O deputado lembrou que “penso que não teria apoio mínimo do plenário da Câmara, quanto mais do Senado, se houver perspectiva ou a ilação de que os estados e municípios estariam perdendo recursos e receitas”. Neste sentido, Lira enfatizou a necessidade de incluir compensações no texto final do projeto de lei.
Ainda segundo o relator, a Receita Federal indicou um impacto direto de R$ 3 bilhões nos municípios e R$ 1,5 bilhão nos estados com a elevação da faixa de isenção. Porém, ressaltou a imprecisão das estimativas, que não consideram todas as rendas tributáveis.
O presidente da CNM, Paulo Ziulkoski, também esteve presente na discussão e reiterou a urgência de encontrar soluções para mitigar os impactos negativos da proposta, uma vez que a renovação da legislação fiscal é essencial para a manutenção de serviços básicos.

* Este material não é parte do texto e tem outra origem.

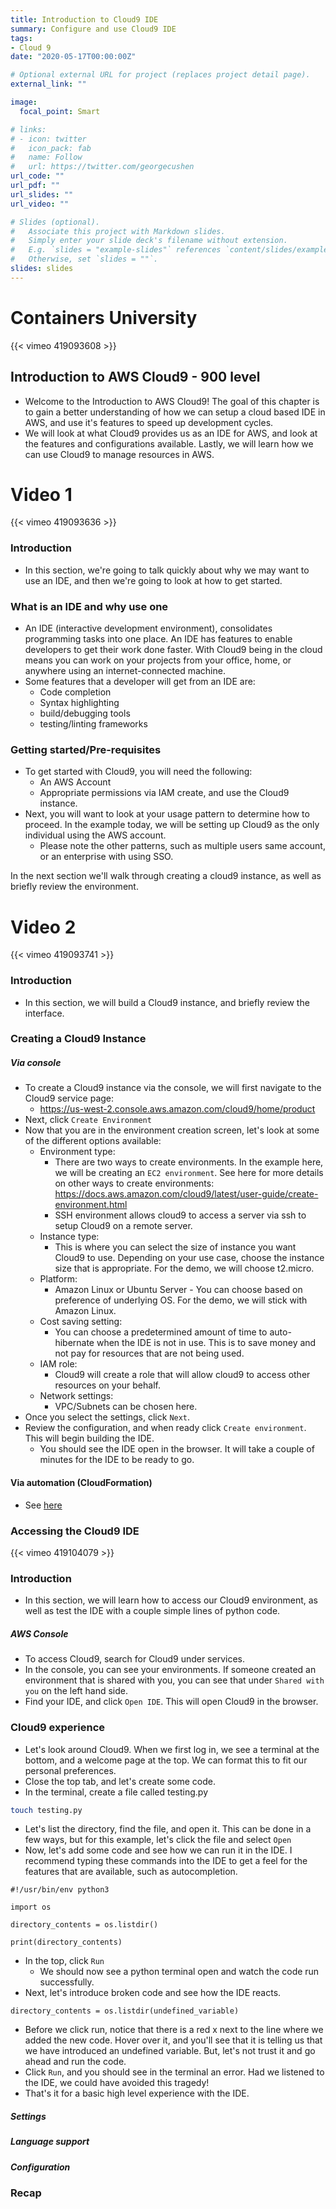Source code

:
 ```yaml
---
title: Introduction to Cloud9 IDE
summary: Configure and use Cloud9 IDE
tags:
- Cloud 9
date: "2020-05-17T00:00:00Z"

# Optional external URL for project (replaces project detail page).
external_link: ""

image:
  focal_point: Smart

# links:
# - icon: twitter
#   icon_pack: fab
#   name: Follow
#   url: https://twitter.com/georgecushen
url_code: ""
url_pdf: ""
url_slides: ""
url_video: ""

# Slides (optional).
#   Associate this project with Markdown slides.
#   Simply enter your slide deck's filename without extension.
#   E.g. `slides = "example-slides"` references `content/slides/example-slides.md`.
#   Otherwise, set `slides = ""`.
slides: slides
---
```


# Containers University

{{< vimeo 419093608 >}}

## Introduction to AWS Cloud9 - 900 level

- Welcome to the Introduction to AWS Cloud9! The goal of this chapter is to gain a better understanding of how we can setup a cloud based IDE in AWS, and use it's features to speed up development cycles.
- We will look at what Cloud9 provides us as an IDE for AWS, and look at the features and configurations available. Lastly, we will learn how we can use Cloud9 to manage resources in AWS.

# Video 1

{{< vimeo 419093636 >}}

### Introduction
- In this section, we're going to talk quickly about why we may want to use an IDE, and then we're going to look at how to get started.

### What is an IDE and why use one

- An IDE (interactive development environment), consolidates programming tasks into one place. An IDE has features to enable developers to get their work done faster. With Cloud9 being in the cloud means you can work on your projects from your office, home, or anywhere using an internet-connected machine.
- Some features that a developer will get from an IDE are:
  - Code completion
  - Syntax highlighting
  - build/debugging tools
  - testing/linting frameworks

### Getting started/Pre-requisites
- To get started with Cloud9, you will need the following:
  - An AWS Account
  - Appropriate permissions via IAM create, and use the Cloud9 instance.
- Next, you will want to look at your usage pattern to determine how to proceed. In the example today, we will be setting up Cloud9 as the only individual using the AWS account.
  - Please note the other patterns, such as multiple users same account, or an enterprise with using SSO.

In the next section we'll walk through creating a cloud9 instance, as well as briefly review the environment.

# Video 2

{{< vimeo 419093741 >}}

### Introduction
- In this section, we will build a Cloud9 instance, and briefly review the interface.

### Creating a Cloud9 Instance

##### Via console
- To create a Cloud9 instance via the console, we will first navigate to the Cloud9 service page:
    - https://us-west-2.console.aws.amazon.com/cloud9/home/product
- Next, click `Create Environment`
- Now that you are in the environment creation screen, let's look at some of the different options available:
  - Environment type:
    - There are two ways to create environments. In the example here, we will be creating an `EC2 environment`. See here for more details on other ways to create environments: https://docs.aws.amazon.com/cloud9/latest/user-guide/create-environment.html
    - SSH environment allows cloud9 to access a server via ssh to setup Cloud9 on a remote server.
  - Instance type:
    - This is where you can select the size of instance you want Cloud9 to use. Depending on your use case, choose the instance size that is appropriate. For the demo, we will choose t2.micro.
  - Platform:
    - Amazon Linux or Ubuntu Server - You can choose based on preference of underlying OS. For the demo, we will stick with Amazon Linux.
  - Cost saving setting:
    - You can choose a predetermined amount of time to auto-hibernate when the IDE is not in use. This is to save money and not pay for resources that are not being used.
  - IAM role:
    - Cloud9 will create a role that will allow cloud9 to access other resources on your behalf.
  - Network settings:
    - VPC/Subnets can be chosen here.
- Once you select the settings, click `Next`.
- Review the configuration, and when ready click `Create environment`. This will begin building the IDE. 
  - You should see the IDE open in the browser. It will take a couple of minutes for the IDE to be ready to go. 
    
#### Via automation (CloudFormation)
- See [here](https://docs.aws.amazon.com/AWSCloudFormation/latest/UserGuide/aws-resource-cloud9-environmentec2.htm)

### Accessing the Cloud9 IDE

{{< vimeo 419104079 >}}

### Introduction

- In this section, we will learn how to access our Cloud9 environment, as well as test the IDE with a couple simple lines of python code.

##### AWS Console
- To access Cloud9, search for Cloud9 under services.
- In the console, you can see your environments. If someone created an environment that is shared with you, you can see that under `Shared with you` on the left hand side.
- Find your IDE, and click `Open IDE`. This will open Cloud9 in the browser.

### Cloud9 experience

- Let's look around Cloud9. When we first log in, we see a terminal at the bottom, and a welcome page at the top. We can format this to fit our personal preferences.
- Close the top tab, and let's create some code.
- In the terminal, create a file called testing.py
```bash
touch testing.py
```
- Let's list the directory, find the file, and open it. This can be done in a few ways, but for this example, let's click the file and select `Open`
- Now, let's add some code and see how we can run it in the IDE. I recommend typing these commands into the IDE to get a feel for the features that are available, such as autocompletion.
```python3
#!/usr/bin/env python3

import os

directory_contents = os.listdir()

print(directory_contents)
```
- In the top, click `Run`
  - We should now see a python terminal open and watch the code run successfully.
- Next, let's introduce broken code and see how the IDE reacts.
```python3
directory_contents = os.listdir(undefined_variable)
```
- Before we click run, notice that there is a red x next to the line where we added the new code. Hover over it, and you'll see that it is telling us that we have introduced an undefined variable. But, let's not trust it and go ahead and run the code.
- Click `Run`, and you should see in the terminal an error. Had we listened to the IDE, we could have avoided this tragedy!
- That's it for a basic high level experience with the IDE.

##### Settings

##### Language support

##### Configuration

### Recap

As discussões sobre o projeto de lei continuam e abarcam propostas adicionais, como a criação de um imposto mínimo sobre grandes rendas, que pode ampliar a receita da União e, consequentemente, possibilitar a compensação para os entes federativos.
Lira afirmou que o encerramento das reuniões não significa que o projeto esteja estagnado, mas sim que novas alternativas estão sendo consideradas. “Engajamos numa conversa muito franca e produtiva,” completou.
O futuro da proposta de isenção do Imposto de Renda permanece indefinido, e seu desenvolvimento requer um olhar atento às necessidades fiscais de estados e municípios.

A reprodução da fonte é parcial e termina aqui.